WHAT YOU ARE ASKED TO DO >> Working from the entries that follow, retype each one without any alteration.

━━━━━━━━━━━━━━━━━━━━━━━━━━━━━━

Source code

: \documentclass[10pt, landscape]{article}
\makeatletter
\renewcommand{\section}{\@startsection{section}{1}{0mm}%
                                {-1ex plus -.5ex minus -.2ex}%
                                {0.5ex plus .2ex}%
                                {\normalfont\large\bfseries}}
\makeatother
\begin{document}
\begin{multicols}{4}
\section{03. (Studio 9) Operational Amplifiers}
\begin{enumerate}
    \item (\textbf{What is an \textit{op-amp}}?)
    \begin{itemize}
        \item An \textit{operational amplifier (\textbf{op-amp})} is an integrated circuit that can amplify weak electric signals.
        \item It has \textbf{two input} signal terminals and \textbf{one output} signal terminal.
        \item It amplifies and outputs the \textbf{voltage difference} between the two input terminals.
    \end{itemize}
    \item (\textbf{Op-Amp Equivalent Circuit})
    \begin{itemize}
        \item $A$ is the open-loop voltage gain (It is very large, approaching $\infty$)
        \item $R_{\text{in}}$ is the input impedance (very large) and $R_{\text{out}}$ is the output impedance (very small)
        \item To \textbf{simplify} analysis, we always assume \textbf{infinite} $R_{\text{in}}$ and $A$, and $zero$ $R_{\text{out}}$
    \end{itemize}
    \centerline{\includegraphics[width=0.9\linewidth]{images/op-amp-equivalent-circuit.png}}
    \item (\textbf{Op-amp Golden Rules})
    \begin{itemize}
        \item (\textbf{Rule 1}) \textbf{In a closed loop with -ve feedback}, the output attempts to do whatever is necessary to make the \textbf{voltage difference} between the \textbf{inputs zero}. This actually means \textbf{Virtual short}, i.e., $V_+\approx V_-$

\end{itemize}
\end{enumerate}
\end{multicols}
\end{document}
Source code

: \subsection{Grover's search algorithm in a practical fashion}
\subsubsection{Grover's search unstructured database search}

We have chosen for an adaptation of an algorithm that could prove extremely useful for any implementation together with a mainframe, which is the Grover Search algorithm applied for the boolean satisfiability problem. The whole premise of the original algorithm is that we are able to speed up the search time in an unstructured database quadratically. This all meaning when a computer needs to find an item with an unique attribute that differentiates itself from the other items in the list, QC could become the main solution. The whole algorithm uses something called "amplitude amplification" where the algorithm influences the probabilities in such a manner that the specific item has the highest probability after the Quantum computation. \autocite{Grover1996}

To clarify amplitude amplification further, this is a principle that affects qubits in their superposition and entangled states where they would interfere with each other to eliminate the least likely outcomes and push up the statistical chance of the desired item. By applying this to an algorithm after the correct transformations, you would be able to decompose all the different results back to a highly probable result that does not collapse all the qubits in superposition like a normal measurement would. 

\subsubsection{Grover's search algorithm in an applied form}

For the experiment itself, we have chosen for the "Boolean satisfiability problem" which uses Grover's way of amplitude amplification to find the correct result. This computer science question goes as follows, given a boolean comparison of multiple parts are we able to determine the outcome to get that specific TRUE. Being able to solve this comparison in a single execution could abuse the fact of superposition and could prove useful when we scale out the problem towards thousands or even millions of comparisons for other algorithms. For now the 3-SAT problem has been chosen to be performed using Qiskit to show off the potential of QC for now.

━━━━━━━━━━━━━━━━━━━━━━━━━━━━━━

RESULT >>
Source code

: \documentclass[10pt, landscape]{article}
\makeatletter
\renewcommand{\section}{\@startsection{section}{1}{0mm}%
                                {-1ex plus -.5ex minus -.2ex}%
                                {0.5ex plus .2ex}%
                                {\normalfont\large\bfseries}}
\makeatother
\begin{document}
\begin{multicols}{4}
\section{03. (Studio 9) Operational Amplifiers}
\begin{enumerate}
    \item (\textbf{What is an \textit{op-amp}}?)
    \begin{itemize}
        \item An \textit{operational amplifier (\textbf{op-amp})} is an integrated circuit that can amplify weak electric signals.
        \item It has \textbf{two input} signal terminals and \textbf{one output} signal terminal.
        \item It amplifies and outputs the \textbf{voltage difference} between the two input terminals.
    \end{itemize}
    \item (\textbf{Op-Amp Equivalent Circuit})
    \begin{itemize}
        \item $A$ is the open-loop voltage gain (It is very large, approaching $\infty$)
        \item $R_{\text{in}}$ is the input impedance (very large) and $R_{\text{out}}$ is the output impedance (very small)
        \item To \textbf{simplify} analysis, we always assume \textbf{infinite} $R_{\text{in}}$ and $A$, and $zero$ $R_{\text{out}}$
    \end{itemize}
    \centerline{\includegraphics[width=0.9\linewidth]{images/op-amp-equivalent-circuit.png}}
    \item (\textbf{Op-amp Golden Rules})
    \begin{itemize}
        \item (\textbf{Rule 1}) \textbf{In a closed loop with -ve feedback}, the output attempts to do whatever is necessary to make the \textbf{voltage difference} between the \textbf{inputs zero}. This actually means \textbf{Virtual short}, i.e., $V_+\approx V_-$

\end{itemize}
\end{enumerate}
\end{multicols}
\end{document}
Source code

: \subsection{Grover's search algorithm in a practical fashion}
\subsubsection{Grover's search unstructured database search}

We have chosen for an adaptation of an algorithm that could prove extremely useful for any implementation together with a mainframe, which is the Grover Search algorithm applied for the boolean satisfiability problem. The whole premise of the original algorithm is that we are able to speed up the search time in an unstructured database quadratically. This all meaning when a computer needs to find an item with an unique attribute that differentiates itself from the other items in the list, QC could become the main solution. The whole algorithm uses something called "amplitude amplification" where the algorithm influences the probabilities in such a manner that the specific item has the highest probability after the Quantum computation. \autocite{Grover1996}

To clarify amplitude amplification further, this is a principle that affects qubits in their superposition and entangled states where they would interfere with each other to eliminate the least likely outcomes and push up the statistical chance of the desired item. By applying this to an algorithm after the correct transformations, you would be able to decompose all the different results back to a highly probable result that does not collapse all the qubits in superposition like a normal measurement would. 

\subsubsection{Grover's search algorithm in an applied form}

For the experiment itself, we have chosen for the "Boolean satisfiability problem" which uses Grover's way of amplitude amplification to find the correct result. This computer science question goes as follows, given a boolean comparison of multiple parts are we able to determine the outcome to get that specific TRUE. Being able to solve this comparison in a single execution could abuse the fact of superposition and could prove useful when we scale out the problem towards thousands or even millions of comparisons for other algorithms. For now the 3-SAT problem has been chosen to be performed using Qiskit to show off the potential of QC for now.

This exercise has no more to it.